As with anything in life, in order to work out where an athlete wants to go, it’s important to first understand where the athlete currently is. In high performance sport environments, coaches do this through benchmarking athletes using a number of testing protocols.
However, if as an athlete, you aren’t currently on a performance pathway, you can benchmark yourself by increasing your self-awareness over five key areas – technical skill, tactical awareness, athletic capability, mental toughness, and lifestyle habits.
Technical Skill: Conduct an honest self-evaluation of where you feel your level of technical skills are, and then seek evaluation from others, such as teammates, coaches, and other specialists that you have access to.
Tactical Awareness: Determine how much time and effort you devote to the tactical side of your sport, and assess whether you need to do anymore to improve your game.
Athletic Capability: Think about which specific physical aspects are essential for performing well in your sport, such as power, speed, strength, agility, mobility, etc.

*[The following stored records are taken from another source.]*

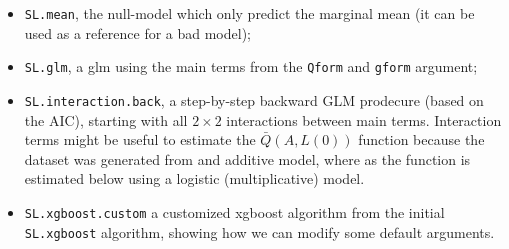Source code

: \documentclass[
]{book}
\providecommand{\tightlist}{%
  \setlength{\itemsep}{0pt}\setlength{\parskip}{0pt}}
\begin{document}
\begin{itemize}
\tightlist
\item
  \texttt{SL.mean}, the null-model which only predict the marginal mean (it can be used as a reference for a bad model);
\item
  \texttt{SL.glm}, a glm using the main terms from the \texttt{Qform} and \texttt{gform} argument;
\item
  \texttt{SL.interaction.back}, a step-by-step backward GLM prodecure (based on the AIC), starting with all \(2 \times 2\) interactions between main terms. Interaction terms might be useful to estimate the \(\bar{Q}(A,L(0))\) function because the dataset was generated from and additive model, where as the function is estimated below using a logistic (multiplicative) model.
\item
  \texttt{SL.xgboost.custom} a customized xgboost algorithm from the initial \texttt{SL.xgboost} algorithm, showing how we can modify some default arguments.
\end{itemize}
\end{document}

Once you’ve identified these areas, try and get some objective feedback from your support network on your levels of athleticism.
Mental Toughness: Assess how strong your mental and emotional skills are. Areas to explore include your resilience, coachability, focus, emotional control, persistence, attitude, pressure management and so on.
Lifestyle Habits: No matter how strong you are in the other four areas, it will be very difficult, perhaps impossible, to maximise your potential if you have a poor set of lifestyle habits. Therefore, evaluate daily routines such as your nutrition intake, sleeping patterns, rest and recovery levels, etc.
Increasing your self-awareness over these five areas will help you to identify what your strengths are, and also what you need to improve.
Understand your motivation
Although there is some value in extrinsic motivation (i.e. behaviour that is driven by external rewards such as praise, money, fame, and so on), this won’t be enough to drive you through all the tough times that you’ll face in competition. To get through the challenging times, you’ll need to understand your intrinsic motivators.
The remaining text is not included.